**RECORDED INFORMATION**
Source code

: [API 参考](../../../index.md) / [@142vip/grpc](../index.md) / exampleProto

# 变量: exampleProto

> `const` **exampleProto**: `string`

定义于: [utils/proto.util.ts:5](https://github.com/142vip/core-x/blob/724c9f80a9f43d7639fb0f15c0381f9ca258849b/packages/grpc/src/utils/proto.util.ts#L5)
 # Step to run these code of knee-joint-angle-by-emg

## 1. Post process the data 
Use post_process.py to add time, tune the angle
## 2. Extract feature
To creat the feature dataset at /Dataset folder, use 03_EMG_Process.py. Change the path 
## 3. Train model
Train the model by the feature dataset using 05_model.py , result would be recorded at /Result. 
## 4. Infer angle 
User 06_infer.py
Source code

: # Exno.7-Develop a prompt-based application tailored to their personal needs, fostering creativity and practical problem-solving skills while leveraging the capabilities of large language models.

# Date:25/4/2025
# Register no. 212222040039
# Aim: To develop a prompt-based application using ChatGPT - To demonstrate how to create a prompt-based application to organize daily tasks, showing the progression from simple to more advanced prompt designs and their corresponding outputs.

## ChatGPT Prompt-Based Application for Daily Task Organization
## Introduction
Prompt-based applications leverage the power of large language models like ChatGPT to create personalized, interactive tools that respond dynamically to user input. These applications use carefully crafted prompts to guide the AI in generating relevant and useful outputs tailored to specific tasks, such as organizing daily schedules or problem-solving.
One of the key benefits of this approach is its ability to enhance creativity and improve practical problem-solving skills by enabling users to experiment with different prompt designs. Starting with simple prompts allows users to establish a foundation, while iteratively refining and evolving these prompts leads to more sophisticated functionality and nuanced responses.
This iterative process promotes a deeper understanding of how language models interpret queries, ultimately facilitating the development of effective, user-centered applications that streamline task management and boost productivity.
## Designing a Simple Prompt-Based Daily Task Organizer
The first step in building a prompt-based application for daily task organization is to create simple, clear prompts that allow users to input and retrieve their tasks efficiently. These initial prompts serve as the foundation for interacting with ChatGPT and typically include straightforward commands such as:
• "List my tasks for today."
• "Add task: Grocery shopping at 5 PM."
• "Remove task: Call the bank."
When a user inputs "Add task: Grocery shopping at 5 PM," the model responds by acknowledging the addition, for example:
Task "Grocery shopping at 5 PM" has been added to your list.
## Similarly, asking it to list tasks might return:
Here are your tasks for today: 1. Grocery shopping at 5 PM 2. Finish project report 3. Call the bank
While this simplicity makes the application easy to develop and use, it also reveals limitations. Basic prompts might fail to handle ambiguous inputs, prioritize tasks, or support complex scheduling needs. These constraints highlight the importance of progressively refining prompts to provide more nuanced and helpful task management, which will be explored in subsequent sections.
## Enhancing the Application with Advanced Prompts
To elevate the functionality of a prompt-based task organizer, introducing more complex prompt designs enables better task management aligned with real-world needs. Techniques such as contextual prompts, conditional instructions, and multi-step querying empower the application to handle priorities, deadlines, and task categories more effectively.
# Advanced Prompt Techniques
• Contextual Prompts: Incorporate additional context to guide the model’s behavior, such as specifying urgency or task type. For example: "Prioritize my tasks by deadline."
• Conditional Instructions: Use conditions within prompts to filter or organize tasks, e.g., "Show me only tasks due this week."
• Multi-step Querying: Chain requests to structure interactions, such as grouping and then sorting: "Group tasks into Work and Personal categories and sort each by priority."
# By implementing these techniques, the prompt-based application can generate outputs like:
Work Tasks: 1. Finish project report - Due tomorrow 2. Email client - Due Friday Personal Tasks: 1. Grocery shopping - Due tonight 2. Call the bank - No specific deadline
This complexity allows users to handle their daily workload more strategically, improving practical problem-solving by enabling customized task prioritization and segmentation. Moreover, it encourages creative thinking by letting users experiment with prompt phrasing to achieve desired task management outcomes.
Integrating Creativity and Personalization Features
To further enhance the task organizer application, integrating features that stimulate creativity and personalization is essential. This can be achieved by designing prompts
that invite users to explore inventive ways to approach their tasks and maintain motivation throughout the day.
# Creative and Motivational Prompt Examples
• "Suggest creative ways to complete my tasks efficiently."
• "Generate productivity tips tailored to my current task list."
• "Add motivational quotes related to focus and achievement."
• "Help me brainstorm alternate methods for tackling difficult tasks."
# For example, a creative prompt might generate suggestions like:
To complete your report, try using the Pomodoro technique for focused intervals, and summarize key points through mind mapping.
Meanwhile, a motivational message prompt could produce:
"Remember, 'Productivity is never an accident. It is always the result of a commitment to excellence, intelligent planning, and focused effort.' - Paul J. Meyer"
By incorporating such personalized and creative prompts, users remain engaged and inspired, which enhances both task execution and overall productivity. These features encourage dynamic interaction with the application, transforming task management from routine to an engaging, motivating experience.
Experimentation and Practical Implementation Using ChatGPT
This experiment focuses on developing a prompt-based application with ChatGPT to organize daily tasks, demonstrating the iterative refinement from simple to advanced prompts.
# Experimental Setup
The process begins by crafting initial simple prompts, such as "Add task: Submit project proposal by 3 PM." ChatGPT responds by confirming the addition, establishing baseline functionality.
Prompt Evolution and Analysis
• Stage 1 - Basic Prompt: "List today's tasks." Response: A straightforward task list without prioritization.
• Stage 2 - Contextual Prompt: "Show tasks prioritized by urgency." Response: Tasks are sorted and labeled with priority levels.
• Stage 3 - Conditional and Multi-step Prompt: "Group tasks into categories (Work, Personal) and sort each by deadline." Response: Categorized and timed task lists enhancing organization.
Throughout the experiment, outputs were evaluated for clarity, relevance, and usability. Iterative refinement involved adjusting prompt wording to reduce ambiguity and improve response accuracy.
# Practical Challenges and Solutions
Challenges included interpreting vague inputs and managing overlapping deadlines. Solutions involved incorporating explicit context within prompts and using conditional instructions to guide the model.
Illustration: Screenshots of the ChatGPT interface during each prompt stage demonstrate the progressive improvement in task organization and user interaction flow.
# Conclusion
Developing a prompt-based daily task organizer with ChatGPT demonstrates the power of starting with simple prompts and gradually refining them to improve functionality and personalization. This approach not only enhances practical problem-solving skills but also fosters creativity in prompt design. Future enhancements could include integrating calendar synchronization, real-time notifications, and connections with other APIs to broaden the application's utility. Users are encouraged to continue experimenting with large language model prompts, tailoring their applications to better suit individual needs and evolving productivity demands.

**WHAT NEEDS TO BE DONE**
Search the records for lines holding the word "within", then copy each line you find.

**ANSWER SPACE**
• Conditional Instructions: Use conditions within prompts to filter or organize tasks, e.g., "Show me only tasks due this week."
Challenges included interpreting vague inputs and managing overlapping deadlines. Solutions involved incorporating explicit context within prompts and using conditional instructions to guide the model.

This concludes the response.